The practice differs from person to person, from tax office to tax office. Tax office interpretations are more revenue focused, and auditors and tax payers prefer financial statement that satisfies the tax officer’s requirement which itself is not principally correct. The dispute resolution mechanism too is not transparent, independent and practical, and so tax payers prefer settlement of tax disputes in the tax office itself, rather than appeal.
2. Are the Financial Statements true and fair?
It is evident to everyone that businesses in Nepal, especially in SME sector, are reluctant in providing invoice or disclosing the actual sales price. The problem begins from the custom point where import invoice are under-invoiced for custom purpose, and later sales to customers cannot be recorded at actual price with the fear of disclosing higher profit margin. Hence, businesses maintain dual books of accounts, with tax returns aimed at satisfying tax law requirements and paying pre-determined amount of tax, instead of the actual results.
The only businesses exempt from audit requirement are firms with turnover less than Rs. 5 million. Tax returns in all cases are required to be certified by auditor, including mandatory audit of all companies, NGO and Cooperatives, irrespective of size. Not all can businesses afford to hire a full time accountant and so businesses rely heavily on their auditors.
Lack of proper invoices & records means accounts does not portray correct pictures. Businesses maintain incomplete records, which are passed on to auditors for preparing financial statements and make tax calculations. This results in self-review threat and is not recommended. But businesses consider auditors responsible for preparation of financial statement and certifying correctness of their tax affairs. As a result, auditors cannot implement the expected audit standards while discharging audit functions. On other hand, they can always be held liable for that and so live with Damocles sword hanging over them any time.
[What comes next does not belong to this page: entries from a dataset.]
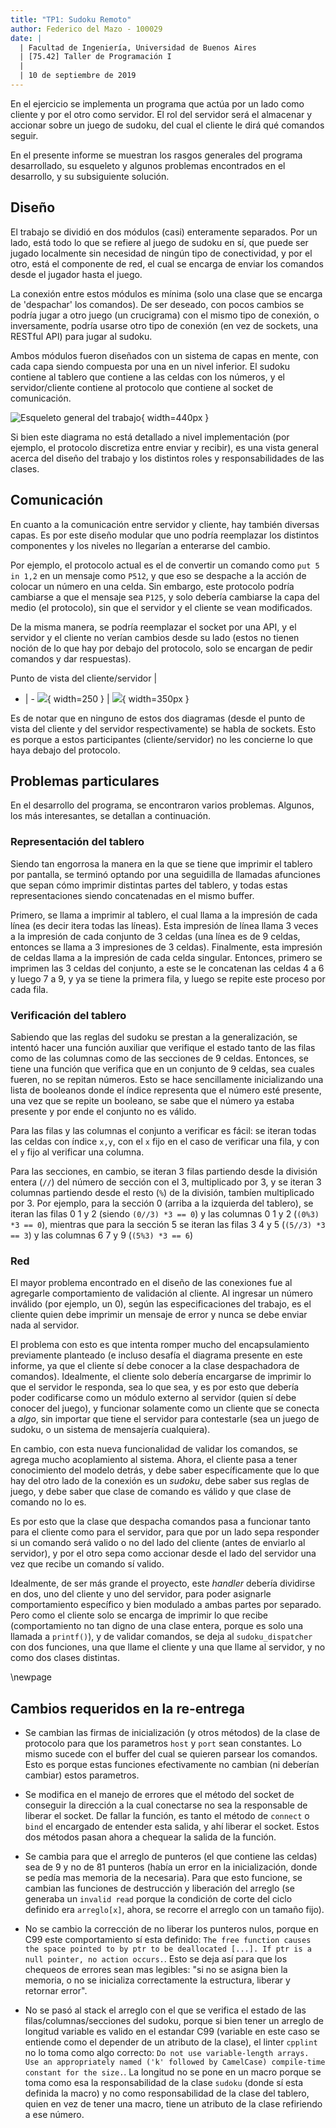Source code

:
 ```yaml
---
title: "TP1: Sudoku Remoto"
author: Federico del Mazo - 100029
date: |
  | Facultad de Ingeniería, Universidad de Buenos Aires
  | [75.42] Taller de Programación I
  | 
  | 10 de septiembre de 2019
---
```


En el ejercicio se implementa un programa que actúa por un lado como cliente y por el otro como servidor. El rol del servidor será el almacenar y accionar sobre un juego de sudoku, del cual el cliente le dirá qué comandos seguir.

En el presente informe se muestran los rasgos generales del programa desarrollado, su esqueleto y algunos problemas encontrados en el desarrollo, y su subsiguiente solución.

## Diseño

El trabajo se dividió en dos módulos (casi) enteramente separados. Por un lado, está todo lo que se refiere al juego de sudoku en sí, que puede ser jugado localmente sin necesidad de ningún tipo de conectividad, y por el otro, está el componente de red, el cual se encarga de enviar los comandos desde el jugador hasta el juego.

La conexión entre estos módulos es mínima (solo una clase que se encarga de 'despachar' los comandos). De ser deseado, con pocos cambios se podría jugar a otro juego (un crucigrama) con el mismo tipo de conexión, o inversamente, podría usarse otro tipo de conexión (en vez de sockets, una RESTful API) para jugar al sudoku.

Ambos módulos fueron diseñados con un sistema de capas en mente, con cada capa siendo compuesta por una en un nivel inferior. El sudoku contiene al tablero que contiene a las celdas con los números, y el servidor/cliente contiene al protocolo que contiene al socket de comunicación.

![Esqueleto general del trabajo](diagrams/skel.png){ width=440px }

Si bien este diagrama no está detallado a nivel implementación (por ejemplo, el protocolo discretiza entre enviar y recibir), es una vista general acerca del diseño del trabajo y los distintos roles y responsabilidades de las clases.

## Comunicación

En cuanto a la comunicación entre servidor y cliente, hay también diversas capas. Es por este diseño modular que uno podría reemplazar los distintos componentes y los niveles no llegarían a enterarse del cambio. 

Por ejemplo, el protocolo actual es el de convertir un comando como `put 5 in 1,2` en un mensaje como `P512`, y que eso se despache a la acción de colocar un número en una celda. Sin embargo, este protocolo podría cambiarse a que el mensaje sea `P125`, y solo debería cambiarse la capa del medio (el protocolo), sin que el servidor y el cliente se vean modificados.

De la misma manera, se podría reemplazar el socket por una API, y el servidor y el cliente no verían cambios desde su lado (estos no tienen noción de lo que hay por debajo del protocolo, solo se encargan de pedir comandos y dar respuestas).

Punto de vista del cliente/servidor | 
- | -
![](diagrams/client.png){ width=250 } | ![](diagrams/server.png){ width=350px }


Es de notar que en ninguno de estos dos diagramas (desde el punto de vista del cliente y del servidor respectivamente) se habla de sockets. Esto es porque a estos participantes (cliente/servidor) no les concierne lo que haya debajo del protocolo.

## Problemas particulares

En el desarrollo del programa, se encontraron varios problemas. Algunos, los más interesantes, se detallan a continuación.

### Representación del tablero

Siendo tan engorrosa la manera en la que se tiene que imprimir el tablero por pantalla, se terminó optando por una seguidilla de llamadas afunciones que sepan cómo imprimir distintas partes del tablero, y todas estas representaciones siendo concatenadas en el mismo buffer.

Primero, se llama a imprimir al tablero, el cual llama a la impresión de cada línea (es decir itera todas las líneas). Esta impresión de línea llama 3 veces a la impresión de cada conjunto de 3 celdas (una línea es de 9 celdas, entonces se llama a 3 impresiones de 3 celdas). Finalmente, esta impresión de celdas llama a la impresión de cada celda singular. Entonces, primero se imprimen las 3 celdas del conjunto, a este se le concatenan las celdas 4 a 6 y luego 7 a 9, y ya se tiene la primera fila, y luego se repite este proceso por cada fila.


### Verificación del tablero

Sabiendo que las reglas del sudoku se prestan a la generalización, se intentó hacer una función auxiliar que verifique el estado tanto de las filas como de las columnas como de las secciones de 9 celdas. Entonces, se tiene una función que verifica que en un conjunto de 9 celdas, sea cuales fueren, no se repitan números. Esto se hace sencillamente inicializando una lista de booleanos donde el índice representa que el número esté presente, una vez que se repite un booleano, se sabe que el número ya estaba presente y por ende el conjunto no es válido.

Para las filas y las columnas el conjunto a verificar es fácil: se iteran todas las celdas con índice `x,y`, con el `x` fijo en el caso de verificar una fila, y con el `y` fijo al verificar una columna.

Para las secciones, en cambio, se iteran 3 filas partiendo desde la división entera (`//`) del número de sección con el 3, multiplicado por 3, y se iteran 3 columnas partiendo desde el resto (`%`) de la división, tambíen multiplicado por 3. Por ejemplo, para la sección 0 (arriba a la izquierda del tablero), se iteran las filas 0 1 y 2 (siendo `(0//3) *3 == 0`) y las columnas 0 1 y 2 (`(0%3) *3 == 0`), mientras que para la sección 5 se iteran las filas 3 4 y 5 (`(5//3) *3 == 3`) y las columnas 6 7 y 9 (`(5%3) *3 == 6`)

### Red

El mayor problema encontrado en el diseño de las conexiones fue al agregarle comportamiento de validación al cliente. Al ingresar un número inválido (por ejemplo, un 0), según las especificaciones del trabajo, es el cliente quien debe imprimir un mensaje de error y nunca se debe enviar nada al servidor.

El problema con esto es que intenta romper mucho del encapsulamiento previamente planteado (e incluso desafía el diagrama presente en este informe, ya que el cliente sí debe conocer a la clase despachadora de comandos). Idealmente, el cliente solo debería encargarse de imprimir lo que el servidor le responda, sea lo que sea, y es por esto que debería poder codificarse como un módulo externo al servidor (quien sí debe conocer del juego), y funcionar solamente como un cliente que se conecta a *algo*, sin importar que tiene el servidor para contestarle (sea un juego de sudoku, o un sistema de mensajería cualquiera).

En cambio, con esta nueva funcionalidad de validar los comandos, se agrega mucho acoplamiento al sistema. Ahora, el cliente pasa a tener conocimiento del modelo detrás, y debe saber específicamente que lo que hay del otro lado de la conexión es un *sudoku*, debe saber sus reglas de juego, y debe saber que clase de comando es válido y que clase de comando no lo es.

Es por esto que la clase que despacha comandos pasa a funcionar tanto para el cliente como para el servidor, para que por un lado sepa responder si un comando será valido o no del lado del cliente (antes de enviarlo al servidor), y por el otro sepa como accionar desde el lado del servidor una vez que recibe un comando sí valido. 

Idealmente, de ser más grande el proyecto, este *handler* debería dividirse en dos, uno del cliente y uno del servidor, para poder asignarle comportamiento específico y bien modulado a ambas partes por separado. Pero como el cliente solo se encarga de imprimir lo que recibe (comportamiento no tan digno de una clase entera, porque es solo una llamada a `printf()`), y de validar comandos, se deja al `sudoku_dispatcher` con dos funciones, una que llame el cliente y una que llame al servidor, y no como dos clases distintas.

\newpage

## Cambios requeridos en la re-entrega

* Se cambian las firmas de inicialización (y otros métodos) de la clase de protocolo para que los parametros `host` y `port` sean constantes. Lo mismo sucede con el buffer del cual se quieren parsear los comandos. Esto es porque estas funciones efectivamente no cambian (ni deberían cambiar) estos parametros.

* Se modifica en el manejo de errores que el método del socket de conseguir la dirección a la cual conectarse no sea la responsable de liberar el socket. De fallar la función, es tanto el método de `connect` o `bind` el encargado de entender esta salida, y ahí liberar el socket. Estos dos métodos pasan ahora a chequear la salida de la función.

* Se cambia para que el arreglo de punteros (el que contiene las celdas) sea de 9 y no de 81 punteros (había un error en la inicialización, donde se pedía mas memoria de la necesaria). Para que esto funcione, se cambian las funciones de destrucción y liberación del arreglo (se generaba un `invalid read` porque la condición de corte del ciclo definido era `arreglo[x]`, ahora, se recorre el arreglo con un tamaño fijo).

* No se cambio la corrección de no liberar los punteros nulos, porque en C99 este comportamiento sí esta definido: `The free function causes the space pointed to by ptr to be deallocated [...]. If ptr is a null pointer, no action occurs.`. Esto se deja así para que los chequeos de errores sean mas legibles: "si no se asigna bien la memoria, o no se inicializa correctamente la estructura, liberar y retornar error".

* No se pasó al stack el arreglo con el que se verifica el estado de las filas/columnas/secciones del sudoku, porque si bien tener un arreglo de longitud variable es valido en el estandar C99 (variable en este caso se entiende como el depender de un atributo de la clase), el linter `cpplint` no lo toma como algo correcto: `Do not use variable-length arrays.  Use an appropriately named ('k' followed by CamelCase) compile-time constant for the size.`. La longitud no se pone en un macro porque se toma como esa la responsabilidad de la clase `sudoku` (donde sí esta definida la macro) y no como responsabilidad de la clase del tablero, quien en vez de tener una macro, tiene un atributo de la clase refiriendo a ese número.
The perception of Revenue Authorities and the general public too is not in favor of auditor, believing that auditor’s play a role in assisting tax avoidance/evasion by tax payers. This might be right in some cases, but it’s not just the auditors who can be blamed for the situation. The whole mechanism operates in a similar fashion, beginning from custom office. In the end, its the auditor who is sandwiched due to the independent role he was expected to perform during process of certifying tax return and providing audit opinion.
Conclusion
The accounting and tax issues among the SME should be considered from a holistic approach. Reforms are needed in the practice of custom office, and in tax office. While the tax payers are penalized for any errors, the assessing officers do not have any liability on their own. Proper guidelines should be developed for books of accounts and tax assessment such that subjective interpretations by assessing officers are minimized. The provision of turnover tax law should be improved to make it more practical. And above all, regular capacity building programs are needed both for auditors, tax officers and tax payers. These system improvements can be achieved only with a joint effort from all the regulatory bodies.